## The problem
Locate each line below that includes "SEARCH" and reproduce it.

───── Data to process ─────

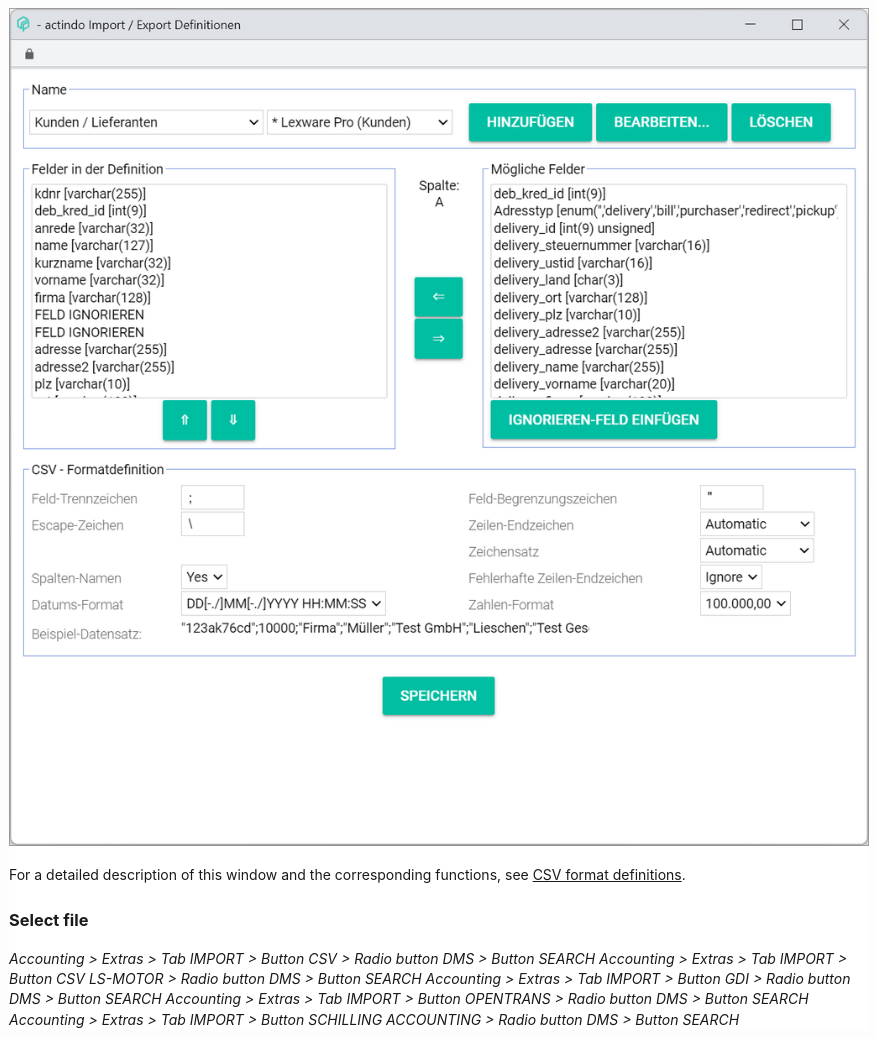 ![Import/export definitions](../../Assets/Screenshots/RetailSuiteAccounting/Extras/Import/ImportExportDefinitionsLexware.png "[Import/export definitions]")

For a detailed description of this window and the corresponding functions, see [CSV format definitions](./03c_CSVFormatDef.md).


### Select file

*Accounting > Extras > Tab IMPORT > Button CSV > Radio button DMS > Button SEARCH*
*Accounting > Extras > Tab IMPORT > Button CSV LS-MOTOR > Radio button DMS > Button SEARCH*
*Accounting > Extras > Tab IMPORT > Button GDI > Radio button DMS > Button SEARCH*
*Accounting > Extras > Tab IMPORT > Button OPENTRANS > Radio button DMS > Button SEARCH*
*Accounting > Extras > Tab IMPORT > Button SCHILLING ACCOUNTING > Radio button DMS > Button SEARCH*


[comment]: <> (LS ENGINE?)
[comment]: <> (Der Prozess geht nicht weiter, System hängt. Ich habe versucht eine exportierte DAT-Datei -Reiter EXPORT- zu importieren, aber es scheint nicht zu funktioniere. Bug oder keine richtige Datei importiert?)
[comment]: <> (eBay sales history ist relevant für alle Kunden? Weglassen? Andere Optionen je nach Einstellungen/Module/Plugins?)
[comment]: <> (Import def. ändert sich abhängig von Option in File content. Mit eBay sales history kommen extra Felder vor: eBay Debitor und eBay Erlöskonten. Relevant für Doku oder weglassen?)
[comment]: <> (Ich gehe davon aus, dass es so funktioniert. Weiter testen oder RS mit FH.)
[comment]: <> (Leeres Fenster. Kommentar in OneNote Bugs-Datei.)
[comment]: <> (txt oder X.txt? Unterschied oder X gehört zum Namen? Ich kann keine txt Datei hochladen. Fehlermeldung: No such file or directory)
[comment]: <> (Andere Optionen abhängig von Einstellungen/Kunden/Plugins usw.? Faktura: Belege neu/Invoicing: new receipts weglassen?)
[comment]: <> (Ich komme nicht zum Step 2 - Probleme mit Hochladen der txt-Datei!)
[comment]: <> (Ich gehe davon aus, dass es so funktioniert. Weiter testen oder RS mit FH.)
[comment]: <> (Leeres Fenster. Comment in OneNote Bugs-Datei.)
[comment]: <> (Fehlermeldung " Konnte kein passendes Wareneingangskonto finden, bzw. kein Konto ist als Wareneingangskonto markiert Steuerschlüssel 0, Datum 2009-05-13..." Keine KOMM_NO! in Logdatei. WEITER Schaltfläche ausgegraut / nicht klickbar)
[comment]: <> (Der Prozess geht nicht weiter, System hängt. Ich habe versucht eine exportierte txt Datei -Reiter EXPORT- zu importieren, aber es scheint nicht zu funktionieren. Bug oder falsche Datei importiert?)
[comment]: <> (Remove window in Debtors/creditors tab and add "For a detailed description of this window and the corresponding functions, see Link." with corresponding link)
[comment]: <> (check mit . und .. Ordnern. Klappt nicht so, wie ich es erwarte: . = 1 Ebene höher, .. = zwei Ebenen höher. Bug?)
[comment]: <> (Sobald das Documents Modul beschrieben ist, auf dieses verweisen und das hier raus)
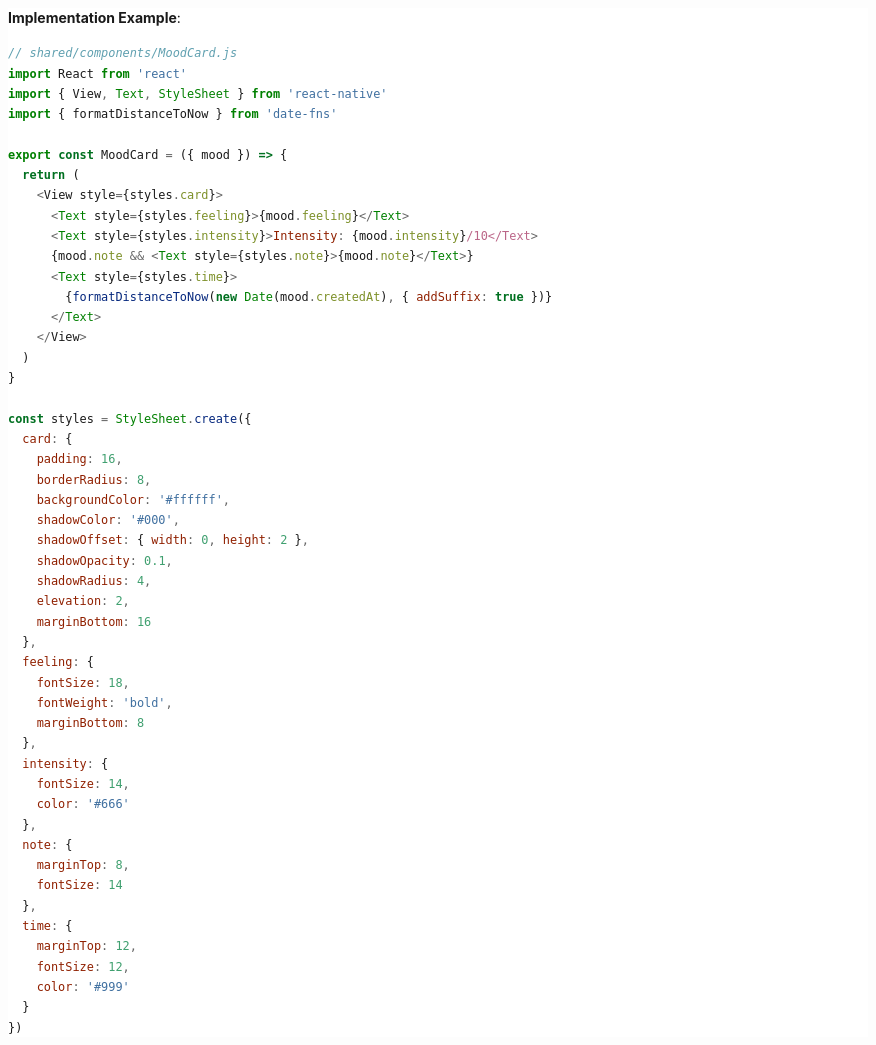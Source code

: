 **Implementation Example**:

```javascript
// shared/components/MoodCard.js
import React from 'react'
import { View, Text, StyleSheet } from 'react-native'
import { formatDistanceToNow } from 'date-fns'

export const MoodCard = ({ mood }) => {
  return (
    <View style={styles.card}>
      <Text style={styles.feeling}>{mood.feeling}</Text>
      <Text style={styles.intensity}>Intensity: {mood.intensity}/10</Text>
      {mood.note && <Text style={styles.note}>{mood.note}</Text>}
      <Text style={styles.time}>
        {formatDistanceToNow(new Date(mood.createdAt), { addSuffix: true })}
      </Text>
    </View>
  )
}

const styles = StyleSheet.create({
  card: {
    padding: 16,
    borderRadius: 8,
    backgroundColor: '#ffffff',
    shadowColor: '#000',
    shadowOffset: { width: 0, height: 2 },
    shadowOpacity: 0.1,
    shadowRadius: 4,
    elevation: 2,
    marginBottom: 16
  },
  feeling: {
    fontSize: 18,
    fontWeight: 'bold',
    marginBottom: 8
  },
  intensity: {
    fontSize: 14,
    color: '#666'
  },
  note: {
    marginTop: 8,
    fontSize: 14
  },
  time: {
    marginTop: 12,
    fontSize: 12,
    color: '#999'
  }
})
```
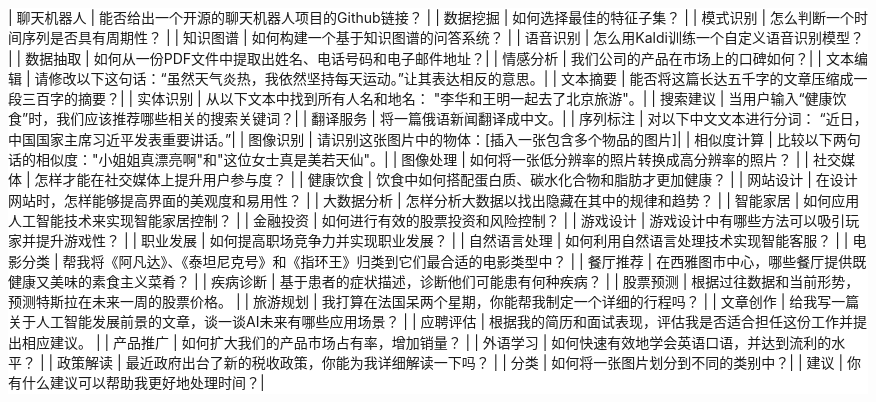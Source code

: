 | 聊天机器人 | 能否给出一个开源的聊天机器人项目的Github链接？ |
| 数据挖掘 | 如何选择最佳的特征子集？ |
| 模式识别 | 怎么判断一个时间序列是否具有周期性？ |
| 知识图谱 | 如何构建一个基于知识图谱的问答系统？ |
| 语音识别 | 怎么用Kaldi训练一个自定义语音识别模型？ |
| 数据抽取 | 如何从一份PDF文件中提取出姓名、电话号码和电子邮件地址？|
| 情感分析 | 我们公司的产品在市场上的口碑如何？|
| 文本编辑 | 请修改以下这句话：“虽然天气炎热，我依然坚持每天运动。”让其表达相反的意思。|
| 文本摘要 | 能否将这篇长达五千字的文章压缩成一段三百字的摘要？|
| 实体识别 | 从以下文本中找到所有人名和地名： "李华和王明一起去了北京旅游"。|
| 搜索建议 | 当用户输入“健康饮食”时，我们应该推荐哪些相关的搜索关键词？|
| 翻译服务 | 将一篇俄语新闻翻译成中文。|
| 序列标注 | 对以下中文文本进行分词： “近日，中国国家主席习近平发表重要讲话。”|
| 图像识别 | 请识别这张图片中的物体：[插入一张包含多个物品的图片]|
| 相似度计算 | 比较以下两句话的相似度："小姐姐真漂亮啊"和"这位女士真是美若天仙"。|
| 图像处理 | 如何将一张低分辨率的照片转换成高分辨率的照片？ |
| 社交媒体 | 怎样才能在社交媒体上提升用户参与度？ |
| 健康饮食 | 饮食中如何搭配蛋白质、碳水化合物和脂肪才更加健康？ |
| 网站设计 | 在设计网站时，怎样能够提高界面的美观度和易用性？ |
| 大数据分析 | 怎样分析大数据以找出隐藏在其中的规律和趋势？ |
| 智能家居 | 如何应用人工智能技术来实现智能家居控制？ |
| 金融投资 | 如何进行有效的股票投资和风险控制？ |
| 游戏设计 | 游戏设计中有哪些方法可以吸引玩家并提升游戏性？ |
| 职业发展 | 如何提高职场竞争力并实现职业发展？ |
| 自然语言处理 | 如何利用自然语言处理技术实现智能客服？ |
| 电影分类 | 帮我将《阿凡达》、《泰坦尼克号》和《指环王》归类到它们最合适的电影类型中？ |
| 餐厅推荐 | 在西雅图市中心，哪些餐厅提供既健康又美味的素食主义菜肴？ |
| 疾病诊断 | 基于患者的症状描述，诊断他们可能患有何种疾病？ |
| 股票预测 | 根据过往数据和当前形势，预测特斯拉在未来一周的股票价格。 |
| 旅游规划 | 我打算在法国呆两个星期，你能帮我制定一个详细的行程吗？ |
| 文章创作 | 给我写一篇关于人工智能发展前景的文章，谈一谈AI未来有哪些应用场景？ |
| 应聘评估 | 根据我的简历和面试表现，评估我是否适合担任这份工作并提出相应建议。 |
| 产品推广 | 如何扩大我们的产品市场占有率，增加销量？ |
| 外语学习 | 如何快速有效地学会英语口语，并达到流利的水平？ |
| 政策解读 | 最近政府出台了新的税收政策，你能为我详细解读一下吗？ |
| 分类 | 如何将一张图片划分到不同的类别中？|
| 建议 | 你有什么建议可以帮助我更好地处理时间？|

─────

## Response to the task
*Accounting > Extras > Tab IMPORT > Button CSV > Radio button DMS > Button SEARCH*
*Accounting > Extras > Tab IMPORT > Button CSV LS-MOTOR > Radio button DMS > Button SEARCH*
*Accounting > Extras > Tab IMPORT > Button GDI > Radio button DMS > Button SEARCH*
*Accounting > Extras > Tab IMPORT > Button OPENTRANS > Radio button DMS > Button SEARCH*
*Accounting > Extras > Tab IMPORT > Button SCHILLING ACCOUNTING > Radio button DMS > Button SEARCH*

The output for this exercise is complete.